* What to work on
Some lines below hold "documentclass". Pick them out and copy them.

* Dataset records
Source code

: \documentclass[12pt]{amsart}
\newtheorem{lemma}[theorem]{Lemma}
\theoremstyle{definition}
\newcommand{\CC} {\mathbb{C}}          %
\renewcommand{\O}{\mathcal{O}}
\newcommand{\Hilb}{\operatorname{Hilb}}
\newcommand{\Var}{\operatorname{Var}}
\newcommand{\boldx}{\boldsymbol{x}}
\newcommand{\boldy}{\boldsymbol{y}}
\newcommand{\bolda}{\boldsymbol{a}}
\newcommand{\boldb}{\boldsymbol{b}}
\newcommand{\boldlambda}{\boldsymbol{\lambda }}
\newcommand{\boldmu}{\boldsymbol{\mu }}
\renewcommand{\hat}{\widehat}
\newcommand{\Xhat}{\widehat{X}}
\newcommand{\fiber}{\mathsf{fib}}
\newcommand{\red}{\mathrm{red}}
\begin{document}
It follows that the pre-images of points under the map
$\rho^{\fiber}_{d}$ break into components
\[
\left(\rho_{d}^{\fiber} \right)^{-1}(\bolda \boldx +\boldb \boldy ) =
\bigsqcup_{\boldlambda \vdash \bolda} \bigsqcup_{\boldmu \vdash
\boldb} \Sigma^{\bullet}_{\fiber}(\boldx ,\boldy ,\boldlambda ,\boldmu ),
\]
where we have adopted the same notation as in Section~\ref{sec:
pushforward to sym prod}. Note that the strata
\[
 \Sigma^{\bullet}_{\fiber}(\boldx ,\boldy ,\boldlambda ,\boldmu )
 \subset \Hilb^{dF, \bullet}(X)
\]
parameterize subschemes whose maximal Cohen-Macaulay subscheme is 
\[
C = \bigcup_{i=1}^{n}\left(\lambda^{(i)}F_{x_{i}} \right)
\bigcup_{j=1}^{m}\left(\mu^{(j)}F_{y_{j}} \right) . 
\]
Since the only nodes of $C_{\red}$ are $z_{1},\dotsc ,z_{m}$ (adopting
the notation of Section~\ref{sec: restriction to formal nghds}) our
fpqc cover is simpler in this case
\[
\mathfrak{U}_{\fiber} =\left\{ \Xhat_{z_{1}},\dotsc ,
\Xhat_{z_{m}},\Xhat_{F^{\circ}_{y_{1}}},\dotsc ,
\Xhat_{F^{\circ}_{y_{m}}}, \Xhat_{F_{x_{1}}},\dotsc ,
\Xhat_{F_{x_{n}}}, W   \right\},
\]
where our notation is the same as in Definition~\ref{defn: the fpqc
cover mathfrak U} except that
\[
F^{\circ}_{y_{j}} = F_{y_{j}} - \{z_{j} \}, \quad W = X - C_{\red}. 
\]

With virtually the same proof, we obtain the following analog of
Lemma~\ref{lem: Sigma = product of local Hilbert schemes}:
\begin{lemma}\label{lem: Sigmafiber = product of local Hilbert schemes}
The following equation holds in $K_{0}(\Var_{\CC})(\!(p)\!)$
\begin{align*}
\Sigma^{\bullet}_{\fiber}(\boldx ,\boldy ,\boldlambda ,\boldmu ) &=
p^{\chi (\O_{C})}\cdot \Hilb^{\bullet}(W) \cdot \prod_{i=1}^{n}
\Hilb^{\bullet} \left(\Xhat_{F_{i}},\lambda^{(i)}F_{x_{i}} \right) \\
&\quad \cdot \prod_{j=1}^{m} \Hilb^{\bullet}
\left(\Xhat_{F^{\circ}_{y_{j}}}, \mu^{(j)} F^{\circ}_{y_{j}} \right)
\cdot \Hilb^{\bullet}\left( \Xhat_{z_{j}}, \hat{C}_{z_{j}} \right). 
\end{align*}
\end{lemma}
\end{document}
==
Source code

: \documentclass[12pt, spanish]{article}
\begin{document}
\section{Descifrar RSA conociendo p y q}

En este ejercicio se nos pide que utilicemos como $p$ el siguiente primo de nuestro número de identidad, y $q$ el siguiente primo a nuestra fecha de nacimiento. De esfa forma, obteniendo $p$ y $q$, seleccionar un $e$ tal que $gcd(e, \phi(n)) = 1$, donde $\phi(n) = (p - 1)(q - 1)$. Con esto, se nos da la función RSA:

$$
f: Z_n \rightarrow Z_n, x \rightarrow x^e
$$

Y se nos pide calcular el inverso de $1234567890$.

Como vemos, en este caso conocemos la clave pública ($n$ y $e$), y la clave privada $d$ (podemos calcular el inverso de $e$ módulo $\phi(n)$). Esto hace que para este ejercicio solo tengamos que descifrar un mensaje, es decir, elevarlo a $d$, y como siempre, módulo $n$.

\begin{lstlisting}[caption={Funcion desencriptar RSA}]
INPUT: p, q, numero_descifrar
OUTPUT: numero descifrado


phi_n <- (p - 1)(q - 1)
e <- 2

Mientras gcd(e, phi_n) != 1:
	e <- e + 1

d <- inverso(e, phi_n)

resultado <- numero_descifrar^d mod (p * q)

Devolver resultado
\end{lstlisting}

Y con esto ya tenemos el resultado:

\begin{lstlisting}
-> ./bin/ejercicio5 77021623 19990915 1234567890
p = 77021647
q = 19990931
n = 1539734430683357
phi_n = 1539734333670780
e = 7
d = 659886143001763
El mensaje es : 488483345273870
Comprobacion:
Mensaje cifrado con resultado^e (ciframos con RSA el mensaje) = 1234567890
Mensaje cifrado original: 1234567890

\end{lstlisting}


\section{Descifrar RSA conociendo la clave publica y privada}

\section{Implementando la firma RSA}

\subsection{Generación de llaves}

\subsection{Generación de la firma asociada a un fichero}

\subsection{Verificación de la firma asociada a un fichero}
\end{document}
* * *
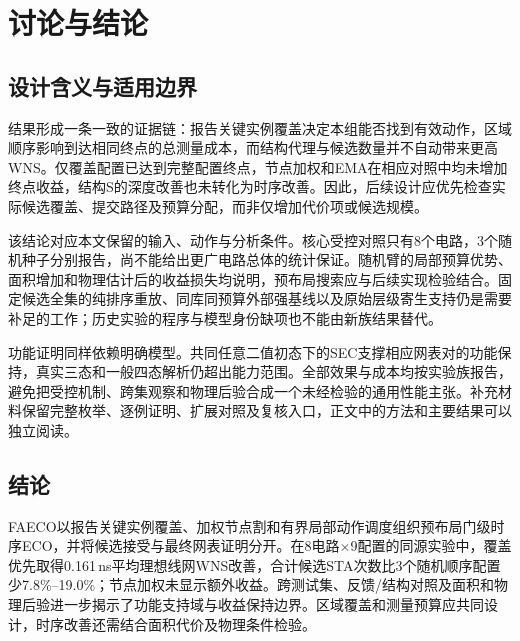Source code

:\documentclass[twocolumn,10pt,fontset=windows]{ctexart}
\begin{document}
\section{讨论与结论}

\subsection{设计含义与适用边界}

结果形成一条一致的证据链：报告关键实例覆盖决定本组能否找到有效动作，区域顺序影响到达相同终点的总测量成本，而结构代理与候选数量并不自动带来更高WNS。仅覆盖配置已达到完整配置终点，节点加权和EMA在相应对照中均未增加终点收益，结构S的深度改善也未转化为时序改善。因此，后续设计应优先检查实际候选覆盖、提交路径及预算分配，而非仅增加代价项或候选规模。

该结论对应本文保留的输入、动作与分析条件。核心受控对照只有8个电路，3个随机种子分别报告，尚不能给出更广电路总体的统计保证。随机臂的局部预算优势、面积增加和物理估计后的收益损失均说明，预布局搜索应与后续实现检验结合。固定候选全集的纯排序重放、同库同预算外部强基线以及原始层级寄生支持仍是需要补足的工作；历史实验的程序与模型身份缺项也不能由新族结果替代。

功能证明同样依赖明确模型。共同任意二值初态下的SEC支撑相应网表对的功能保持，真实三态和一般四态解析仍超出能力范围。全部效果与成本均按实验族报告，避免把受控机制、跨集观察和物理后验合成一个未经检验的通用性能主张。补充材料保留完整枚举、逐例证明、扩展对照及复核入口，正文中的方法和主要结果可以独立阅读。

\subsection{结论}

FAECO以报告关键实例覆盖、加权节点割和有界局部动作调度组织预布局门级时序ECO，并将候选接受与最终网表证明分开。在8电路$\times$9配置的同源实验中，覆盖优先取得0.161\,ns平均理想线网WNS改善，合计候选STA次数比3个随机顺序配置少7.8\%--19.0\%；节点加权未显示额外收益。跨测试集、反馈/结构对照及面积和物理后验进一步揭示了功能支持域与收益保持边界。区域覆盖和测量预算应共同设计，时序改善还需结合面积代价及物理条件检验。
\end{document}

* Written reply
: \documentclass[12pt]{amsart}
: \documentclass[12pt, spanish]{article}
:\documentclass[twocolumn,10pt,fontset=windows]{ctexart}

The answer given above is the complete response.